Date:12/03/2006 URL: http://www.thehindu.com/2006/03/12/stories/2006031215330600.htm
Back

Tamil Nadu - Chennai

Treading on the rights path

Ramya Kannan



SPREADING THE MESSAGE: Adi Dravidar Welfare School students performing a cultural programme at the State conference of teachers and students of Human Rights Education held in Chennai on Saturday. — Photo : R. Shivaji Rao

CHENNAI: Sathya of Manojipettai Adi Dravidar Welfare School, Thanjavur, is convinced she is an agent of change. You can judge once you listen to her tale.

Sathya's classmate was to be married to her maternal uncle, 20 years elder to her. Not surprisingly, she did not favour the alliance or discontinuing her studies. Pleas to family members were in vain and the marriage date was fixed.

That was when Sathya intervened. Along with a few friends, she marched to her classmate's mother and demanded the marriage be called off, failing which she threatened to inform the police and the Human Rights Commission.
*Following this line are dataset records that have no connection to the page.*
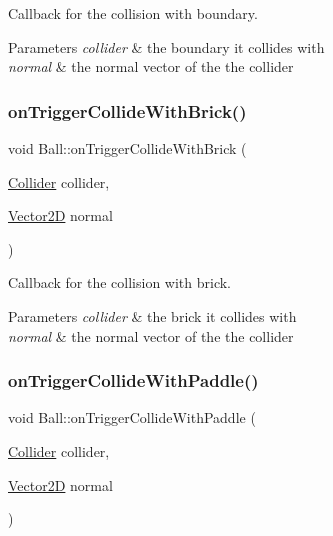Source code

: Callback for the collision with boundary. 


\begin{DoxyParams}{Parameters}
{\em collider} & the boundary it collides with \\
\hline
{\em normal} & the normal vector of the the collider \\
\hline
\end{DoxyParams}
\mbox{\label{class_ball_a5ca1595a6a1d80a8c5c015e013e0aaa2}} 
\subsubsection{\texorpdfstring{on\+Trigger\+Collide\+With\+Brick()}{onTriggerCollideWithBrick()}}
{\footnotesize\ttfamily void Ball\+::on\+Trigger\+Collide\+With\+Brick (\begin{DoxyParamCaption}\item[{\mbox{\hyperlink{class_collider}{Collider}}}]{collider,  }\item[{\mbox{\hyperlink{struct_vector2_d}{Vector2D}}}]{normal }\end{DoxyParamCaption})}



Callback for the collision with brick. 


\begin{DoxyParams}{Parameters}
{\em collider} & the brick it collides with \\
\hline
{\em normal} & the normal vector of the the collider \\
\hline
\end{DoxyParams}
\mbox{\label{class_ball_a9755b22d4718fc8d46850dce8b681749}} 
\subsubsection{\texorpdfstring{on\+Trigger\+Collide\+With\+Paddle()}{onTriggerCollideWithPaddle()}}
{\footnotesize\ttfamily void Ball\+::on\+Trigger\+Collide\+With\+Paddle (\begin{DoxyParamCaption}\item[{\mbox{\hyperlink{class_collider}{Collider}}}]{collider,  }\item[{\mbox{\hyperlink{struct_vector2_d}{Vector2D}}}]{normal }\end{DoxyParamCaption})}




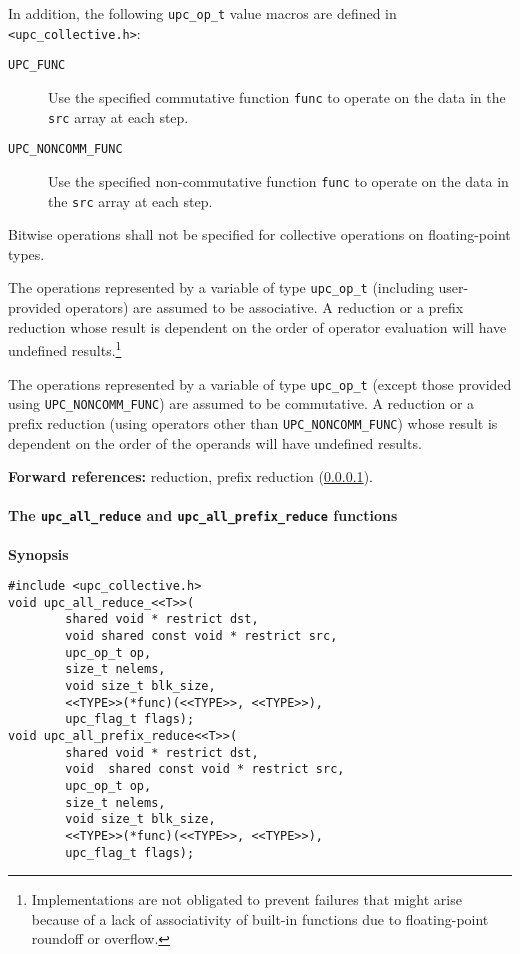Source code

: In addition, the following {\tt upc\_op\_t} value macros 
are defined in {\tt <upc\_collective.h>}:
\begin{description}
\item[{\tt UPC\_FUNC}]
Use the specified commutative function {\tt func} to operate
on the data in the {\tt src} array at each step.
\item[{\tt UPC\_NONCOMM\_FUNC}]
Use the specified non-commutative function {\tt func} to
operate on the data in the {\tt src} array at each step.
\end{description}

\np Bitwise operations shall not be specified for collective 
    operations on floating-point types.

\np The operations represented by a variable of type {\tt upc\_op\_t}
(including user-provided operators) are assumed to be associative.
A reduction or a prefix reduction whose result is dependent on the
order of operator evaluation will have undefined results.\footnote{
Implementations are not obligated to prevent failures that
might arise because of a lack of associativity of built-in functions
due to floating-point roundoff or overflow.}

\np The operations represented by a variable of type {\tt upc\_op\_t}
(except those provided using {\tt UPC\_NONCOMM\_FUNC}) are assumed
to be commutative.  A reduction or a prefix reduction (using operators
other than {\tt UPC\_NONCOMM\_FUNC}) whose result is dependent on
the order of the operands will have undefined results.

{\bf Forward references:} reduction, prefix reduction (\ref{reduction}).

\paragraph{The {\tt upc\_all\_reduce} and {\tt upc\_all\_prefix\_reduce} functions}
\label{reduction}

{\bf Synopsis} 

\npf 
\begin{verbatim}
#include <upc_collective.h>
void upc_all_reduce_<<T>>(
        shared void * restrict dst,
        void shared const void * restrict src,
        upc_op_t op,
        size_t nelems,
        void size_t blk_size,
        <<TYPE>>(*func)(<<TYPE>>, <<TYPE>>),
        upc_flag_t flags);
void upc_all_prefix_reduce<<T>>(
        shared void * restrict dst,
        void  shared const void * restrict src,
        upc_op_t op,
        size_t nelems,
        void size_t blk_size,
        <<TYPE>>(*func)(<<TYPE>>, <<TYPE>>),
        upc_flag_t flags);
\end{verbatim}

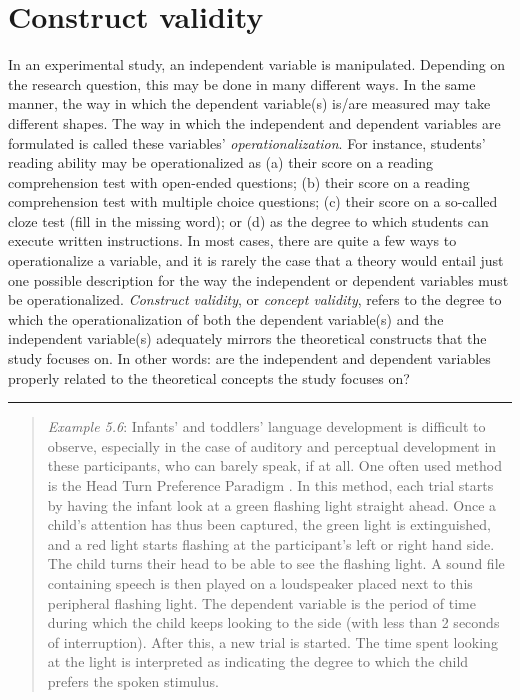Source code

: \documentclass[
]{book}
\begin{document}
\hypertarget{sec:constructvalidity}{%
\section{Construct validity}\label{sec:constructvalidity}}

In an experimental study, an independent variable is manipulated. Depending on the research question, this may be done in many different ways. In the same manner, the way in which the dependent variable(s) is/are measured may take different shapes. The way in which the independent and dependent variables are formulated is called these variables' \emph{operationalization}. For instance, students' reading ability may be operationalized as (a) their score on a reading comprehension test with open-ended questions; (b) their score on a reading comprehension test with multiple choice questions; (c) their score on a so-called cloze test (fill in the missing word); or (d) as the degree to which students can execute written instructions. In most cases, there are quite a few ways to operationalize a variable, and it is rarely the case that a theory would entail just one possible description for the way the independent or dependent variables must be operationalized. \emph{Construct validity}, or \emph{concept validity}, refers to the degree to which the operationalization of both the dependent variable(s) and the independent variable(s) adequately mirrors the theoretical constructs that the study focuses on. In other words: are the independent and dependent variables properly related to the theoretical concepts the study focuses on?

\begin{center}\rule{0.5\linewidth}{0.5pt}\end{center}

\begin{quote}
\emph{Example 5.6}: Infants' and toddlers' language development is difficult to observe, especially in the case of auditory and perceptual development in these participants, who can barely speak, if at all. One often used method is the Head Turn Preference Paradigm \citep{John10}. In this method, each trial starts by having the infant look at a green flashing light straight ahead. Once a child's attention has thus been captured, the green light is extinguished, and a red light starts flashing at the participant's left or right hand side. The child turns their head to be able to see the flashing light. A sound file containing speech is then played on a loudspeaker placed next to this peripheral flashing light. The dependent variable is the period of time during which the child keeps looking to the side (with less than 2 seconds of interruption). After this, a new trial is started. The time spent looking at the light is interpreted as indicating the degree to which the child prefers the spoken stimulus.
\end{quote}
\end{document}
Sathya had her way.

Deriving courage

Sathya says if she had not attended classes in human rights education at school, she might have sympathised with her friend and not helped her out.

Her courage was derived from these lessons.

On Saturday, at a conference for students and teachers on human rights organised by the Institute for Human Rights Education, it became apparent that a number of other students too had altered their perspective on rights issues thanks largely to the classes.

Positive changes

Elaborating on the agenda of taking human rights education to children, Henry Tiphagne, executive director, People's Watch, said the programme was being conducted successfully over the last three years, facilitating positive changes in villages.

The benefits apparent in students belonging to Adi Dravidar Schools must be passed on to other students as well, Adi Dravidar and Tribal Welfare Secretary K. Deenabandhu said, suggesting that rights classes be introduced in all schools.

Vasanthi Devi, president of the Institute, said the key to seeing a more just society lay in getting children to realise the importance of rights.

The change could only happen from within classrooms.

Christodas Gandhi of the Statistics department; V. Karuppan, retired bureaucrat; Muthukumaran, former Vice-Chancellor and E. Devasahayam, director, Institute for Human Rights Education, spoke.